As a client of Corum, you will never be asked what the minimum value is you will accept for your company. The psychology around a “minimum” is not conducive to an Optimal Outcome in tech M&A. In fact, it generally leads to leaving money on the table or ending up with a deal structure that is not optimal for the seller. Sometimes, it can lead to both.
Early in the selling process, it is important to establish a valuation range that is driven by current market conditions and the individual characteristics of your company to make sure that all shareholders are on the same page. This is not trying to establish a minimum deal value for the seller, but more about early expectation setting. It’s about a realistic perspective on the current M&A environment and how that relates to your business. When shareholders aren’t on the same page, it can lead to situations like we saw at the end of 2017 with Dell having to justify to shareholders the amount that they sold for. Joel Espelien did a fantastic job of breaking down the situation and explaining how even though Dell went through the process correctly, shareholders can have unrealistic expectations about the outcome.
Asking for a minimum deal value from a seller can create a number of conditions in the deal environment that lead to sub-optimal outcomes.
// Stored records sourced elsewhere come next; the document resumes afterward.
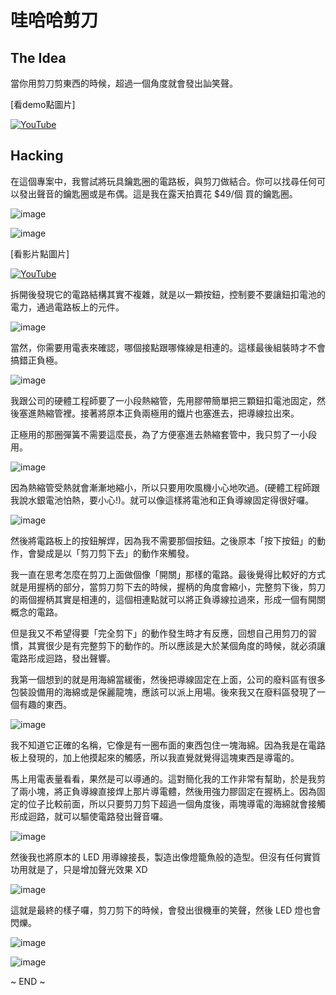 哇哈哈剪刀
====================

The Idea
--------
當你用剪刀剪東西的時候，超過一個角度就會發出訕笑聲。

[看demo點圖片]

[![YouTube](http://img.youtube.com/vi/pTkpNpwUSMQ/0.jpg)](http://www.youtube.com/watch?v=pTkpNpwUSMQ)

Hacking
-------
在這個專案中，我嘗試將玩具鑰匙圈的電路板，與剪刀做結合。你可以找尋任何可以發出聲音的鑰匙圈或是布偶。這是我在露天拍賣花 $49/個 買的鑰匙圈。

![image](../images/crazy-scissor_01.JPG)

![image](../images/crazy-scissor_02.JPG)

[看影片點圖片]

[![YouTube](http://img.youtube.com/vi/Y0BnYaK8zt4/0.jpg)](http://www.youtube.com/watch?v=Y0BnYaK8zt4)

拆開後發現它的電路結構其實不複雜，就是以一顆按鈕，控制要不要讓鈕扣電池的電力，通過電路板上的元件。

![image](../images/crazy-scissor_03.JPG)

當然，你需要用電表來確認，哪個接點跟哪條線是相連的。這樣最後組裝時才不會搞錯正負極。

![image](../images/crazy-scissor_04.JPG)

我跟公司的硬體工程師要了一小段熱縮管，先用膠帶簡單把三顆鈕扣電池固定，然後塞進熱縮管裡。接著將原本正負兩極用的鐵片也塞進去，把導線拉出來。

正極用的那圈彈簧不需要這麼長，為了方便塞進去熱縮套管中，我只剪了一小段用。

![image](../images/crazy-scissor_05.JPG)

因為熱縮管受熱就會漸漸地縮小，所以只要用吹風機小心地吹過。(硬體工程師跟我說水銀電池怕熱，要小心!)。就可以像這樣將電池和正負導線固定得很好囉。

![image](../images/crazy-scissor_06.JPG)

然後將電路板上的按鈕解焊，因為我不需要那個按鈕。之後原本「按下按鈕」的動作，會變成是以「剪刀剪下去」的動作來觸發。

我一直在思考怎麼在剪刀上面做個像「開關」那樣的電路。最後覺得比較好的方式就是用握柄的部分，當剪刀剪下去的時候，握柄的角度會縮小，完整剪下後，剪刀的兩個握柄其實是相連的，這個相連點就可以將正負導線拉過來，形成一個有開關概念的電路。

但是我又不希望得要「完全剪下」的動作發生時才有反應，回想自己用剪刀的習慣，其實很少是有完整剪下的動作的。所以應該是大於某個角度的時候，就必須讓電路形成迴路，發出聲響。

我第一個想到的就是用海綿當緩衝，然後把導線固定在上面，公司的廢料區有很多包裝設備用的海綿或是保麗龍塊，應該可以派上用場。後來我又在廢料區發現了一個有趣的東西。

![image](../images/crazy-scissor_07.JPG)

我不知道它正確的名稱，它像是有一圈布面的東西包住一塊海綿。因為我是在電路板上發現的，加上他摸起來的觸感，所以我直覺就覺得這塊東西是導電的。

馬上用電表量看看，果然是可以導通的。這對簡化我的工作非常有幫助，於是我剪了兩小塊，將正負導線直接焊上那片導電體，然後用強力膠固定在握柄上。因為固定的位子比較前面，所以只要剪刀剪下超過一個角度後，兩塊導電的海綿就會接觸形成迴路，就可以驅使電路發出聲音囉。

![image](../images/crazy-scissor_08.JPG)

然後我也將原本的 LED 用導線接長，製造出像燈籠魚般的造型。但沒有任何實質功用就是了，只是增加聲光效果 XD

![image](../images/crazy-scissor_09.JPG)

這就是最終的樣子囉，剪刀剪下的時候，會發出很機車的笑聲，然後 LED 燈也會閃爍。

![image](../images/crazy-scissor_10.JPG)

![image](../images/crazy-scissor_11.JPG)

~ END ~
One of the most dangerous conditions is how the minimum can affect the perception of an individual offer. If an offer comes in that is larger than a stated minimum, owners may be blinded by the value and jump at the offer rather than ensuring that they go through a full market investigation and unearth all the potential offers. Just because an offer is above the minimum does not mean that it is the best (from a valuation perspective or a deal structure perspective). This is a huge problem. Working with a single buyer is the leading cause of not reaching an optimal M&A outcome and leaving money on the table.
The market is the real arbiter of your company’s valuation, not the financial needs of the shareholders or their perceived minimum valuation. Defining a minimum value can cause inflexibility to needed valuation adjustments caused by changing market conditions (e.g. the emergence of a dominant competitor, or a fundamental shift in technology). Having a minimum value in mind can cause owners to become rigid in their expectations and to be unable to react appropriately when their valuation shifts (both up and down) according to the rapid changes that come with tech M&A.
Changes in valuation can come from many places and a minimum can create problems when a company is trying to consider new developments in their immediate market. This could take the form of new competitors that shake up your stance in the market, a change in your sales and marketing strategy, or your own technology improvements that put you ahead of competitors. These can all negatively or positively affect your valuation. A minimum will stifle the ability to adjust for these changes.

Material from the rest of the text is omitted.